What It Is, released in February, is a typically stellar Carll collection of sly country wisdom, character studies and humor. It's probably been mentioned elsewhere, but his songwriting is like a cross between Lyle Lovett and Townes van Zandt and his laid-back delivery makes it all look so easy.

Hayes Carll

Opening act: Travis Linville

8:30 p.m. Saturday, Rev Room, 300 President Clinton Ave., Little Rock

Admission: $20-$25

(501) 823-0090

http://revroom.com">revroom.com

Carll adds some social commentary to the mix on the new album.

On the fiddle-laced banger "In Times Like These," he laments a country he sees as being more and more divided.

In another track, "Fragile Men," co-written with Lauren "Lolo" Pritchard, he calls out misogynists and racists.
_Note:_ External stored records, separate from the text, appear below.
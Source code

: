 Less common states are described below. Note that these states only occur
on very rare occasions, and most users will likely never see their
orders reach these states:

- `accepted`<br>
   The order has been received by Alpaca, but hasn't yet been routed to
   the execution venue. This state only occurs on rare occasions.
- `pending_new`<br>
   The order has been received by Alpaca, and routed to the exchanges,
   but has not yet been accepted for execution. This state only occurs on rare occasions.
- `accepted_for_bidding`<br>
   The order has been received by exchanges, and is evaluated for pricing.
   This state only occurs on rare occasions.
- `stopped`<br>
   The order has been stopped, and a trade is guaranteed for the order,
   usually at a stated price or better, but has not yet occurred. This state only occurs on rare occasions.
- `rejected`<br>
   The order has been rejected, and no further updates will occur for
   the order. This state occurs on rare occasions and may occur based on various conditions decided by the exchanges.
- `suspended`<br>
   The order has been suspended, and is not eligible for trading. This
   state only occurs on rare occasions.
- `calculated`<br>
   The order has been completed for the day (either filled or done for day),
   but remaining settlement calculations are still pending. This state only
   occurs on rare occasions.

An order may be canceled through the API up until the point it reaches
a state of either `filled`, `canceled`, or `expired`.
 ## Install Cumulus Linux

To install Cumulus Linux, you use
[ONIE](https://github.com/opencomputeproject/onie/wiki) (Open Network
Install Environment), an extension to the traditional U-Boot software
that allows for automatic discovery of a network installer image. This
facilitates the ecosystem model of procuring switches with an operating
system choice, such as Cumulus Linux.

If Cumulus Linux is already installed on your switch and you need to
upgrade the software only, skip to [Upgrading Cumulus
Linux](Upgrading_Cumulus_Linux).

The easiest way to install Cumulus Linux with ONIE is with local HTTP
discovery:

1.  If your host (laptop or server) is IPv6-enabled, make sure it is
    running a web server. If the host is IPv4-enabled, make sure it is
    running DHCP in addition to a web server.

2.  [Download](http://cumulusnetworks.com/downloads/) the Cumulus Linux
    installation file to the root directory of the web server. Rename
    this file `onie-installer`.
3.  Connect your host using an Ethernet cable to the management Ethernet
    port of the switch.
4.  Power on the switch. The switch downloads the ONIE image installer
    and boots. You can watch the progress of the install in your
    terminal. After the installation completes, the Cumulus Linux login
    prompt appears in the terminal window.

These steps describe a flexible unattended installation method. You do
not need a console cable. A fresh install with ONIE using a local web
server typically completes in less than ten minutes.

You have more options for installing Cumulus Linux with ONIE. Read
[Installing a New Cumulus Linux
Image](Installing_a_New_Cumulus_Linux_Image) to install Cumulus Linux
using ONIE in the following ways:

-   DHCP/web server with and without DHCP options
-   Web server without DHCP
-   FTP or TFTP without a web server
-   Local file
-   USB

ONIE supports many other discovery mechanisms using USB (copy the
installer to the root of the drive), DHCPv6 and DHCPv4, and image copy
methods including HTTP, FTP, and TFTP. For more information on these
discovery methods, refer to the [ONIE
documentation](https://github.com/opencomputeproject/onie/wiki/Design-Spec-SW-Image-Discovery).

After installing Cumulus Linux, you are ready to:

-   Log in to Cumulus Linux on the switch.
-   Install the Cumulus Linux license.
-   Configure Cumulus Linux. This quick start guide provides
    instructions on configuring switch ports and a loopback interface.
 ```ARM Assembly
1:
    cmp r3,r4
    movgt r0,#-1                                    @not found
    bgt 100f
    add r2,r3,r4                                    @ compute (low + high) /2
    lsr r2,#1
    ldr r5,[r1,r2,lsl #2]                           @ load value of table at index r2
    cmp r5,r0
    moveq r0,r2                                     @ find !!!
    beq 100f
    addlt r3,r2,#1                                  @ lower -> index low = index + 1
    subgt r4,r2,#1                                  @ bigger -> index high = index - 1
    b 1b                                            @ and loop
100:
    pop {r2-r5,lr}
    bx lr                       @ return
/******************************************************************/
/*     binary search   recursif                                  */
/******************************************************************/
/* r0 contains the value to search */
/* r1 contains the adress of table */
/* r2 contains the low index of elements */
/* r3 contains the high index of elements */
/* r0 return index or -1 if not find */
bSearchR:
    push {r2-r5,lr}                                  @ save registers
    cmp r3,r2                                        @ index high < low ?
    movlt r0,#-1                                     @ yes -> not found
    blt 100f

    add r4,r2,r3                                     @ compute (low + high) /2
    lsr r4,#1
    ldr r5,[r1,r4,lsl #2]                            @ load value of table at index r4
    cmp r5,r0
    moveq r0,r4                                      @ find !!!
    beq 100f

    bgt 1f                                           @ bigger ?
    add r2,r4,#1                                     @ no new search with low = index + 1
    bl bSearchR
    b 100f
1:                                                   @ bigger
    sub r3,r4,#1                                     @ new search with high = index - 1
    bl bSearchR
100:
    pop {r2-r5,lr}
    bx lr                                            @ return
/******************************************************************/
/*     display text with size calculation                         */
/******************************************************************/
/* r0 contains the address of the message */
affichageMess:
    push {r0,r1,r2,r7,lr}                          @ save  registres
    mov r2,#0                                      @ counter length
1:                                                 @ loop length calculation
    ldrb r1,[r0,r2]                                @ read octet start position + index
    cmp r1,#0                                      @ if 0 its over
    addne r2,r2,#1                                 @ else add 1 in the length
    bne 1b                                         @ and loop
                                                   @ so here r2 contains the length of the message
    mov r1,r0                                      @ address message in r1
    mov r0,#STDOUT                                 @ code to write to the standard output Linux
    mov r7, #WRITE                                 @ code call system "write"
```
The video, featuring Lolo on vocals, shows images of hate groups, Jim Crow-era photographs and protesters.

It's a fairly innocuous hope, that people can get along despite their differences, but it has earned him some backlash from fans.

"It's sort of mind-blowing to me," he says. "The issues were civility, decency. It's not particularly controversial. Can we all agree that Nazis are bad? The answer is no. We can't. I guess that's where we are as a country."

He addressed the subject in "If I May Be So Bold," a thoughtful essay for nodepression.com that takes its title from one of the tracks on What It Is.

The album was co-produced by Brad Jones, who was behind the board for Trouble in Mind and 2011's KMAG YOYO, and Allison Moorer, who was Carll's fianceé at the time. They were married May 12.

Moorer also co-wrote several of the album's songs.

"She has a real talent for helping me articulate my vision," he says. "That's not my strength, and she was really helpful with that. I ended up working with two people I'm really comfortable with that brought a whole world of technical and emotional know-how into the studio. I felt very safe in there."